High Availability in RabbitMQ: solving part of the puzzle
In RabbitMQ 2.6.0 we introduced Highly Available queues. These necessitated a new extension to AMQP, and a fair amount of documentation, but to date, little has been written on how they work.
High Availability (HA) is a typically over-used term and means different things to different people. In the context of RabbitMQ, there are a number of aspects of high availability, some of which this work does solve and some of which it does not. The things it does not solve include:
-
Maintaining connections to a RabbitMQ broker or node: using some sort of TCP load-balancer or proxy is the best route here, though other solutions such as dynamically updating DNS entries or just pre-loading your clients with a list of addresses to connect to may work just as well.
-
Recovery from failure: in the event that a client is disconnected from the broker owing to failure of the node to which the client was connected, if the client was a publishing client, it's possible for the broker to have accepted and passed on messages from the client without the client having received confirmation for them; and likewise on the consuming side it's possible for the client to have issued acknowledgements for messages and have no idea whether or not those acknowledgements made it to the broker and were processed before the failure occurred. In short, you still need to make sure your consuming clients can identify and deal with duplicate messages.
-
Auto-healing from network partitions or splits. RabbitMQ makes use of the Erlang distributed database Mnesia. This database itself does not cope with network partitions: it very much chooses Consistency and Availability and not Partitions from the CAP triangle. As RabbitMQ depends on Mnesia, RabbitMQ itself has the same properties. Thus the HA work in RabbitMQ can prevent queues from disappearing in the event of a node failure, but does not have anything to say about automatically rejoining the failed node when it is repaired: this still requires manual intervention.
These are not new problems at all; and RabbitMQ's HA work does not attempt to address these problems. Instead, it focuses solely on preventing queues from being bound to a single node in a cluster.
The previous situation was that a queue exists only on one node. If that node fails, the queue becomes unavailable. The HA work solves this by mirroring a queue on other nodes: all actions that occur on the queue's master are intercepted and applied in the same order to each of the slaves within the mirror.
This requires:
-
The ability to intercept all actions being performed on a queue. Fortunately, the code abstractions we already have makes this fairly easy.
-
The ability for those actions to be communicated reliably, consistently and in order to all the slaves within the mirror. For this we have written a new guaranteed multicast module (also known as atomic broadcast).
-
The ability to reliably detect the loss of a node in such a way that no messages sent from that node reach a subset of the slaves: to ensure the members of the mirrored queue stay in sync with each other, it's crucial that in the event of the failure of the master, any messages that the master was in the process of sending to the slaves either fail completely or succeed completely (this is really the atomic in atomic broadcast).

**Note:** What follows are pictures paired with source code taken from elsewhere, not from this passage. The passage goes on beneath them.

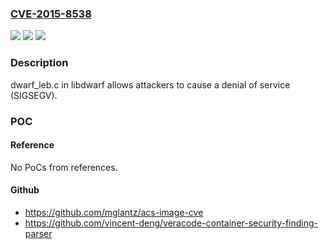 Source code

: ### [CVE-2015-8538](https://cve.mitre.org/cgi-bin/cvename.cgi?name=CVE-2015-8538)
![](https://img.shields.io/static/v1?label=Product&message=n%2Fa&color=blue)
![](https://img.shields.io/static/v1?label=Version&message=n%2Fa&color=blue)
![](https://img.shields.io/static/v1?label=Vulnerability&message=n%2Fa&color=brighgreen)

### Description

dwarf_leb.c in libdwarf allows attackers to cause a denial of service (SIGSEGV).

### POC

#### Reference
No PoCs from references.

#### Github
- https://github.com/mglantz/acs-image-cve
- https://github.com/vincent-deng/veracode-container-security-finding-parser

In addition, all this communication between the members of the mirror occurs in an asynchronous fashion. This has advantages such as it prevents the master from being slowed down if one of the slaves starts struggling; but it also has disadvantages such as the complexity of interleavings of actions in the event of failure of the master and promotion of a slave.
Once the master does fail, a slave is chosen for promotion. The slave chosen is the eldest slave, in the belief that it's the most likely to have contents that match the contents of the failed master queue. This is important because currently there is no eager synchronisation of mirrored queues. Thus if you create a mirrored queue, send messages into it, and then add another node which then mirrors that queue, the slave on the new node will not receive the existing messages. Only new messages published to the queue will be sent to all current members of the mirrored queue. Thus by consuming from the queue and thus processing the messages at the head of the queue, the non-fully-mirrored messages will be eliminated. Consequently, by promoting the eldest slave, you minimise the number of messages at the head of the queue that may have only been known to the failed master.